October 18, 2021, marked the fifth recurrence of Billie Eilish featuring on Vanity Fair’s ‘Same Interview’ – an online video series in which the singer-songwriter reacts to herself answering a litany of personal questions from each cumulative year, and then tendering new responses for the interview at hand.

There’s a stark parity between the vastly disparate sartorial proclivities she canvasses from one year to the next, and the way she reacts to the rhetoric of her past self – never failing to harness and deploy a refined perspective which, at times, takes the form of a sobering and acerbic self-criticism.

It’s precisely this retrospective bent that evinces, with some paradoxical clarity, the faltering sincerity of Eilish’s replies. The breath in which she answers the stock of questions each new time round constitutes little more than a chance to invalidate the musings of her last year’s self.

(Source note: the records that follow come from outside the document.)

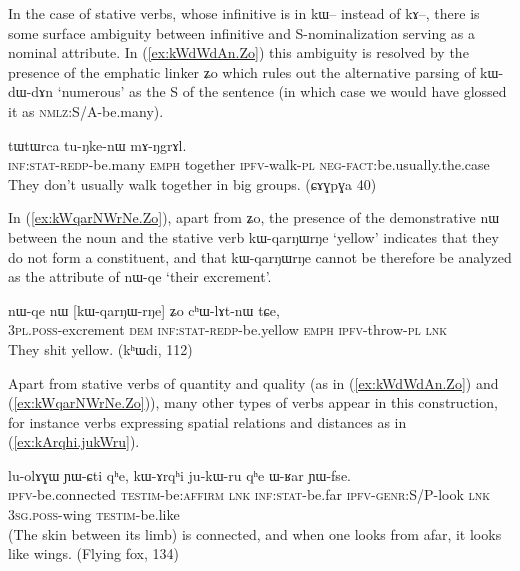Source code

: \documentclass[oldfontcommands,oneside,a4paper,11pt]{article}
\newcommand{\ipa}[1]{{\phon \mbox{#1}}} %
\newcommand{\refb}[1]{(\ref{#1})}
\begin{document}
  In the case of stative verbs, whose infinitive is in \ipa{kɯ--} instead of \ipa{kɤ--}, there is some surface ambiguity between infinitive and S-nominalization serving as a nominal attribute. In \refb{ex:kWdWdAn.Zo}  this ambiguity is resolved by the presence of the emphatic linker \ipa{ʑo} which rules out the alternative parsing of \ipa{kɯ-dɯ-dɤn} `numerous' as the S of the sentence (in which case we would have glossed it as \textsc{nmlz}:S/A-be.many).
  
\begin{exe}
\ex \label{ex:kWdWdAn.Zo}
\gll
[\ipa{kɯ-dɯ-dɤn}] 	\ipa{ʑo} 	\ipa{tɯtɯrca} 	\ipa{tu-ŋke-nɯ} 	\ipa{mɤ-ŋgrɤl.} \\
\textsc{inf:stat-redp}-be.many \textsc{emph} together \textsc{ipfv}-walk-\textsc{pl} \textsc{neg-fact}:be.usually.the.case \\
\glt They don't usually walk together in big groups. (ɕɤɣpɣa 40)
\end{exe}

In \refb{ex:kWqarNWrNe.Zo}, apart from \ipa{ʑo}, the presence of the demonstrative   \ipa{nɯ} between the noun  and the stative verb 	\ipa{kɯ-qarŋɯrŋe} `yellow' indicates that  they do not form a constituent, and that 	\ipa{kɯ-qarŋɯrŋe} cannot be therefore be analyzed as the attribute of  \ipa{nɯ-qe} `their excrement'.

\begin{exe}
\ex \label{ex:kWqarNWrNe.Zo}
\gll
\ipa{nɯ-qe} 	\ipa{nɯ} 	[\ipa{kɯ-qarŋɯ-rŋe}] 	\ipa{ʑo} 	\ipa{cʰɯ-lɤt-nɯ} 	\ipa{tɕe,} \\
\textsc{3pl.poss}-excrement \textsc{dem} \textsc{inf:stat-redp}-be.yellow \textsc{emph}  \textsc{ipfv}-throw-\textsc{pl} \textsc{lnk} \\
\glt They shit yellow. (kʰɯdi, 112)
\end{exe}


Apart from stative  verbs of quantity and quality   (as in \refb{ex:kWdWdAn.Zo} and \refb{ex:kWqarNWrNe.Zo}), many other types of verbs appear in this construction, for instance verbs expressing spatial relations and distances as in \refb{ex:kArqhi.jukWru}.

\begin{exe}
\ex \label{ex:kArqhi.jukWru}
\gll
\ipa{lu-olɤɣɯ} 	\ipa{ɲɯ-ɕti} 	\ipa{qʰe,} 	\ipa{kɯ-ɤrqʰi} 	\ipa{ju-kɯ-ru} 	\ipa{qʰe} 	\ipa{ɯ-ʁar} 	\ipa{ɲɯ-fse.}\\
\textsc{ipfv}-be.connected \textsc{testim}-be:\textsc{affirm} \textsc{lnk} \textsc{inf:stat}-be.far \textsc{ipfv-genr}:S/P-look \textsc{lnk} \textsc{3sg.poss}-wing \textsc{testim}-be.like\\
\glt (The skin between its limb) is connected, and when one looks from afar, it looks like wings. (Flying fox, 134)
\end{exe}
\end{document}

In the end, the product of this exercise is our reflexive incredulity – the compulsion to receive her utterances as deflections rather than gospel. In the end, it is Eilish herself that assures us that her honesty is, at times, not honesty at all, but rather a thinly veiled mendacity.

Hark back to a 2018 Billie Eilish on the question of “Do you feel pressure?”, and we’re treated to an emphatic, seemingly authentic response: “Yeah. But I don’t fucking care, I really don’t care.” Notwithstanding the earnest tone of her delivery, it only takes an Eilish of three senior years to reflect and reassure us that beneath that toughened teenage exterior, she did care. She was “lying.”

On the same question, though this time reliving the monologue of 2019’s Billie, and the nine-teen year-old artist is once again honest about her dishonesty: “This is just me trying to convince myself that I didn’t care…every single one I know that I cared, and I was just literally coming up with some stupid quote that would make me pretend that I didn’t care.”

In some ways this moment cuts deep at the assertions of Carrie Battan’s New Yorker article, ‘Billie Eilish and The Trap of Relatability’, a piece that sought to delineate the interplay of Eilish’s fame and public image, and her concern for the latter:

“If teen-age pop stars were once saddled with pressure to maintain their perfect images, today they face the equally weighty burden of appearing perfectly imperfect: authentic, flawed, and wholly honest, at all times.”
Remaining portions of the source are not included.